**Dataset excerpts**

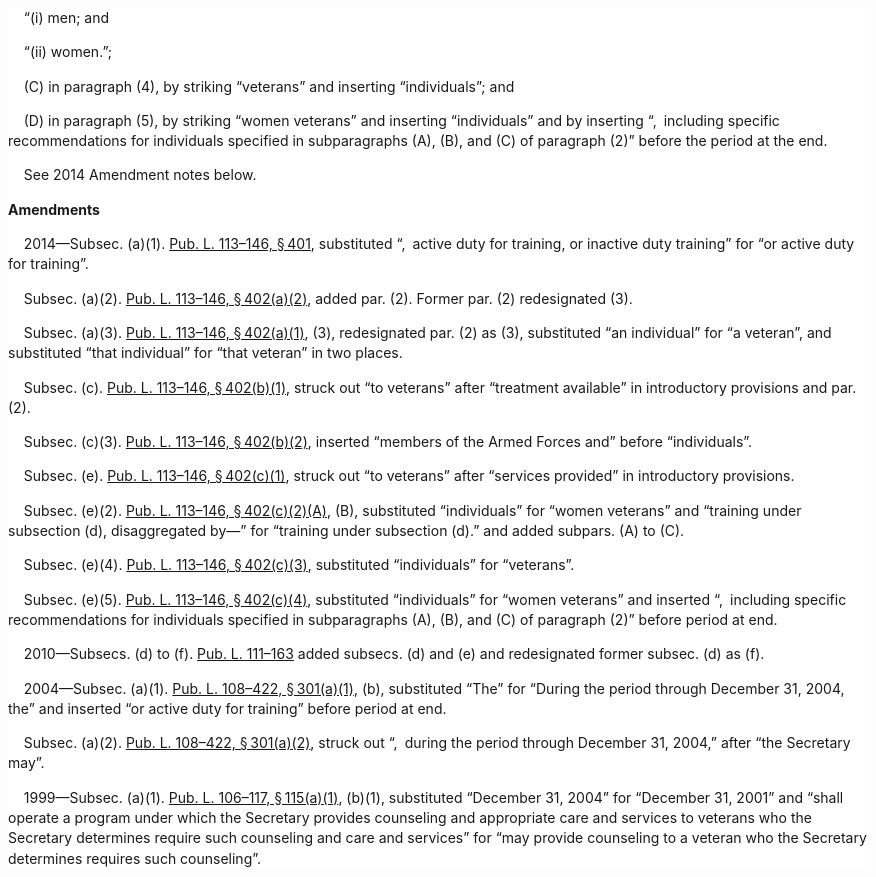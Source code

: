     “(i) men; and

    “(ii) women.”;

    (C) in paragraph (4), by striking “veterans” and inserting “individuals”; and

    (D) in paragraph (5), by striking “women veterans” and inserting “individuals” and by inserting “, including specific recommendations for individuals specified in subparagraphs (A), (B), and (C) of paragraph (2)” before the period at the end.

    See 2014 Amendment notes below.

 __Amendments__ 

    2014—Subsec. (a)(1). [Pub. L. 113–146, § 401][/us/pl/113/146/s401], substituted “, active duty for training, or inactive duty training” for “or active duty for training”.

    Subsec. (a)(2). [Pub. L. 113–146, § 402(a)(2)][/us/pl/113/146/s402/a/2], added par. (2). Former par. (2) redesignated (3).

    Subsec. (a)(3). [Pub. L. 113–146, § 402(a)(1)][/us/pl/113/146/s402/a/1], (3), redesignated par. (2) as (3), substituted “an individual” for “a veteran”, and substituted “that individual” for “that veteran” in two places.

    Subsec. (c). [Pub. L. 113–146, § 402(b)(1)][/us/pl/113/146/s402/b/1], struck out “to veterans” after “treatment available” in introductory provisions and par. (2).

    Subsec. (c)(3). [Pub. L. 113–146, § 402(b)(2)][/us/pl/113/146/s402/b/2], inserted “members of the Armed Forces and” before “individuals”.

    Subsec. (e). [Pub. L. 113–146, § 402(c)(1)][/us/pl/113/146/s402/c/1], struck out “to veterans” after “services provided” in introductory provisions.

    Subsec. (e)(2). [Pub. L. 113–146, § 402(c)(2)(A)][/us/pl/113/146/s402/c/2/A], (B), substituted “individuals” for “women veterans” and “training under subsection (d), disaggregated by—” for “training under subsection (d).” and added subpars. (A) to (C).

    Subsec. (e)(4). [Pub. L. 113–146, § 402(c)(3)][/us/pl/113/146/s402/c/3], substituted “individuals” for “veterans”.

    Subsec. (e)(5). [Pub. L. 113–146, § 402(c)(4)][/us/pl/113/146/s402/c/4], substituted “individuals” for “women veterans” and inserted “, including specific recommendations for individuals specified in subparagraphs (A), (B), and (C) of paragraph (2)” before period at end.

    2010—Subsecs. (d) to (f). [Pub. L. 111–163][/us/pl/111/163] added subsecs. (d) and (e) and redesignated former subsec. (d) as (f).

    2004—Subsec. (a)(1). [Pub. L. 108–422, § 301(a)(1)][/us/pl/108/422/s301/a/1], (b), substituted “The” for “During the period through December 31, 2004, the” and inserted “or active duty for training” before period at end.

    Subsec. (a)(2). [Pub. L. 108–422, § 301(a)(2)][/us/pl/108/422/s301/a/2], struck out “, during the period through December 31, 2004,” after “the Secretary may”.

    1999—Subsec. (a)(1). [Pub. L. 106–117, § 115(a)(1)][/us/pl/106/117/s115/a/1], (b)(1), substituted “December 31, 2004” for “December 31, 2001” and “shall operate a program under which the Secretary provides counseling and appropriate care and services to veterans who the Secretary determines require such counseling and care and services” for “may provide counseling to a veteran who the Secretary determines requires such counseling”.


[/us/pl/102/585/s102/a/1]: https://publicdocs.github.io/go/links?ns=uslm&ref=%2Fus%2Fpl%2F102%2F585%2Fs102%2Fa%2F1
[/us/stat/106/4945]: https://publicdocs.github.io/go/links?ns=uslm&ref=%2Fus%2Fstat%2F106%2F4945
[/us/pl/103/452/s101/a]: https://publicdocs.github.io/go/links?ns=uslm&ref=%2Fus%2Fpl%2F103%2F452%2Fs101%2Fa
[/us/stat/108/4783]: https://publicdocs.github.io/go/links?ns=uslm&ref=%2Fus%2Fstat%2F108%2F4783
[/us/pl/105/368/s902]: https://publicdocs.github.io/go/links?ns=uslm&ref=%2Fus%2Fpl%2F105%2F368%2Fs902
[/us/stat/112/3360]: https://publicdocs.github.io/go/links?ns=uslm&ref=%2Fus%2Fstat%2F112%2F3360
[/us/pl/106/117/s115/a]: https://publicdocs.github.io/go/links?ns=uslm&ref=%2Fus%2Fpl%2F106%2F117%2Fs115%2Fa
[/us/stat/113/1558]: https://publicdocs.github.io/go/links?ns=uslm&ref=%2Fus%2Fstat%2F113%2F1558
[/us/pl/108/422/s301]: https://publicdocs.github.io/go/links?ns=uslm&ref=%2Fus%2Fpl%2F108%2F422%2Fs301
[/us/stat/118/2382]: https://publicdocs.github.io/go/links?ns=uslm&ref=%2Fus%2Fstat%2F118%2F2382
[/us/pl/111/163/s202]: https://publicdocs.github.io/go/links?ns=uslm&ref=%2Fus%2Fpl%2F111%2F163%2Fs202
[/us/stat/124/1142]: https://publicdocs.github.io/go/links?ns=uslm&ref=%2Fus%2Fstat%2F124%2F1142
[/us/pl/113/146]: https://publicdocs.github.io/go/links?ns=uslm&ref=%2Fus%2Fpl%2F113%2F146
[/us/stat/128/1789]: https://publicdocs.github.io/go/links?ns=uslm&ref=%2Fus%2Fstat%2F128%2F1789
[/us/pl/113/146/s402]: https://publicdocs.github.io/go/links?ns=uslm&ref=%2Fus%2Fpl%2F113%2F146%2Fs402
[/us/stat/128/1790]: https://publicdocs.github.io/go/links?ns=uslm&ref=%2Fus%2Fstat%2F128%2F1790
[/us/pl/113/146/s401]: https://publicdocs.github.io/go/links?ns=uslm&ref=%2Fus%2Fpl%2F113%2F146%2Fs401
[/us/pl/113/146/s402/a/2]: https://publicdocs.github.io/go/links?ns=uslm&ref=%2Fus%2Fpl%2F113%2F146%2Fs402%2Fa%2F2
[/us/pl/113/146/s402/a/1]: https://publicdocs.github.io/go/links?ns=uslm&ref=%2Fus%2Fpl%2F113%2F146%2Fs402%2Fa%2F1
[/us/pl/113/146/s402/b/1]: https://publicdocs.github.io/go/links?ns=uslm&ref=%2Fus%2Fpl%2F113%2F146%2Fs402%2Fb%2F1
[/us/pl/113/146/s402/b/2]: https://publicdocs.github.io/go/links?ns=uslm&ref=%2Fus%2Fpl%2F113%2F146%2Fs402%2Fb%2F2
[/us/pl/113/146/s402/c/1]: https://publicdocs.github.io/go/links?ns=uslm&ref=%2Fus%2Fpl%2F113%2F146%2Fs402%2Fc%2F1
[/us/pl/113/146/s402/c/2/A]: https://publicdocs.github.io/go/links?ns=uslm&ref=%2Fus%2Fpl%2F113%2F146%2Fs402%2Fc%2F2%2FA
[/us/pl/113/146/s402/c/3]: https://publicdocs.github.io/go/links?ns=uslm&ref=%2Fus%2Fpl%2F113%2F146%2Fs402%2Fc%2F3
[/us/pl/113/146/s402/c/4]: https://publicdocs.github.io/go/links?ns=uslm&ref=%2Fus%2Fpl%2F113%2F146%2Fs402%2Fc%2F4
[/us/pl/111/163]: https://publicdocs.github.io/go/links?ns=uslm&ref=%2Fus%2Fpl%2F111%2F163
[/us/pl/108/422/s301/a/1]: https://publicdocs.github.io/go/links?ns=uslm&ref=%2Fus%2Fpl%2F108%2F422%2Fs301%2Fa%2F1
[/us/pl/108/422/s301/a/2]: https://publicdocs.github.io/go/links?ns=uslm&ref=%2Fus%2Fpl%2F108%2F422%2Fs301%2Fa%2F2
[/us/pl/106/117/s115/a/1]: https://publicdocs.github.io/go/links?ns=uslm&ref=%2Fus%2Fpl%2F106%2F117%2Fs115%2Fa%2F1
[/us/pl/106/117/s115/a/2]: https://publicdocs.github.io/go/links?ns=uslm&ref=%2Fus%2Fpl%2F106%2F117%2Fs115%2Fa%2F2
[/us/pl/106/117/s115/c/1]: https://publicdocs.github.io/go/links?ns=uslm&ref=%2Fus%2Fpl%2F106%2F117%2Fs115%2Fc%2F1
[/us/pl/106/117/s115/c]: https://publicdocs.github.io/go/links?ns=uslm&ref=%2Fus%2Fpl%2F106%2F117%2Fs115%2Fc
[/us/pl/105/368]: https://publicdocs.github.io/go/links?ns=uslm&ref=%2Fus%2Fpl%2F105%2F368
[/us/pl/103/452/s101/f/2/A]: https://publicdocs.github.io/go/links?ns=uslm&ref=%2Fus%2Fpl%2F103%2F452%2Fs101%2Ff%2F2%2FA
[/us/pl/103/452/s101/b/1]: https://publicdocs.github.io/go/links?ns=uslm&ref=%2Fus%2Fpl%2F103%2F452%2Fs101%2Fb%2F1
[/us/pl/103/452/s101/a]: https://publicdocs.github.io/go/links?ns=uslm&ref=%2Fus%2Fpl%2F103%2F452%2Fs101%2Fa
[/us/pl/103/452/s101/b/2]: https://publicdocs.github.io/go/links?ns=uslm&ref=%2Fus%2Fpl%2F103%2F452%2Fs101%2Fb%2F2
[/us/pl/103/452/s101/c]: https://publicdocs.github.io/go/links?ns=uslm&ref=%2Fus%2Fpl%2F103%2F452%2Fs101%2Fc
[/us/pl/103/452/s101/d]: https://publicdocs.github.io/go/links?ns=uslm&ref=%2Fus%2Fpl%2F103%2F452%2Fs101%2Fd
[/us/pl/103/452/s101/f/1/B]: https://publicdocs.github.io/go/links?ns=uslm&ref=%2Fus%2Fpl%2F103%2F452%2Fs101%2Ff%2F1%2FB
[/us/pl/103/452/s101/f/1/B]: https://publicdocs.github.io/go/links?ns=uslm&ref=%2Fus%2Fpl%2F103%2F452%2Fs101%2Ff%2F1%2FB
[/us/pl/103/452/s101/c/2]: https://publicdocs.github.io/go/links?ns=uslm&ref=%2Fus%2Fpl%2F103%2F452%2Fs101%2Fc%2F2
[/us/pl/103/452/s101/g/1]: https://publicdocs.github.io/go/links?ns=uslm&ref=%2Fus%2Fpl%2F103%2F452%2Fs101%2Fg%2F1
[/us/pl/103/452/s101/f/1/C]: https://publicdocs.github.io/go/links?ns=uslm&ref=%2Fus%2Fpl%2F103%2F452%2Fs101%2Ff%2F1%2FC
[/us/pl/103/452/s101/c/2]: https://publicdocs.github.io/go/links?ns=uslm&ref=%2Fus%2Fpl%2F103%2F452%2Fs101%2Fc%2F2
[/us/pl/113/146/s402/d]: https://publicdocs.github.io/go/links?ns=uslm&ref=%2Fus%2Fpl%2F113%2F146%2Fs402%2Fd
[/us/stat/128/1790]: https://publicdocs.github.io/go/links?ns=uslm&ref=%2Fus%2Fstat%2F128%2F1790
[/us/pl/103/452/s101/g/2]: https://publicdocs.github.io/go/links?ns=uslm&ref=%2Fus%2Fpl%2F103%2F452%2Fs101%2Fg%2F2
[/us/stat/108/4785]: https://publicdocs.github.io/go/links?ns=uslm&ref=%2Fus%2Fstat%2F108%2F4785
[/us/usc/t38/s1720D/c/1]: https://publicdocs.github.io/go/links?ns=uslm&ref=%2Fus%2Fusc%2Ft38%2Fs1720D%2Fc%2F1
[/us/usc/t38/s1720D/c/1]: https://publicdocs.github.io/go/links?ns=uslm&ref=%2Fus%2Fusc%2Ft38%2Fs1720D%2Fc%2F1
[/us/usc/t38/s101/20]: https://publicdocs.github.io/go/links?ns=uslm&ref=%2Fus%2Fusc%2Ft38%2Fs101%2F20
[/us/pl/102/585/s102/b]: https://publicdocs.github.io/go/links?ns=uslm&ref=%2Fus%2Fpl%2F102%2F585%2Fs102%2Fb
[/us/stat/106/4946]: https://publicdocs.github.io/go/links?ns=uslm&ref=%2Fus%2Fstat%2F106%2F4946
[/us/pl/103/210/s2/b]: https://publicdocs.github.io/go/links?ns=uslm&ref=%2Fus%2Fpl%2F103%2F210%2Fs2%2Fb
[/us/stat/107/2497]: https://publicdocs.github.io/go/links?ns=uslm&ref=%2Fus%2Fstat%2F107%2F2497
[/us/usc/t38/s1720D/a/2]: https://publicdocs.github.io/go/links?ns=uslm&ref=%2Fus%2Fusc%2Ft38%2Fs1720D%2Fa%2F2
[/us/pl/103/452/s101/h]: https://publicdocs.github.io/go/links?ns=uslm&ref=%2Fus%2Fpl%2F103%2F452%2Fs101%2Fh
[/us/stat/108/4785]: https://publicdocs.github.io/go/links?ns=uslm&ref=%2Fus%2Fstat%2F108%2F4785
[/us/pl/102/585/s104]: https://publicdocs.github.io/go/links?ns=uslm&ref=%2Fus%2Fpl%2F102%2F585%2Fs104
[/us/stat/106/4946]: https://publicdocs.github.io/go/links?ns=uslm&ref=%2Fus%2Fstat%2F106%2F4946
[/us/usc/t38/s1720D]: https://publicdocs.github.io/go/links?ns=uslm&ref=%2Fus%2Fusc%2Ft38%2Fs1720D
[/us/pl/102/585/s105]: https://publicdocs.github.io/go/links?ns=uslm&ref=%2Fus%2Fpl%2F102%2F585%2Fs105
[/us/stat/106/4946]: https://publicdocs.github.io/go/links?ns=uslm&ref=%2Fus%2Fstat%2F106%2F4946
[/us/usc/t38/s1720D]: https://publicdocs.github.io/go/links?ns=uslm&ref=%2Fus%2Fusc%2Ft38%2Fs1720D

**Activity**
Please repeat exactly the data above from its first line to the line that contains "(C) in paragraph", inclusive, and leave every picture out.

**Written response**
Source code

:     “(i) men; and

    “(ii) women.”;

    (C) in paragraph (4), by striking “veterans” and inserting “individuals”; and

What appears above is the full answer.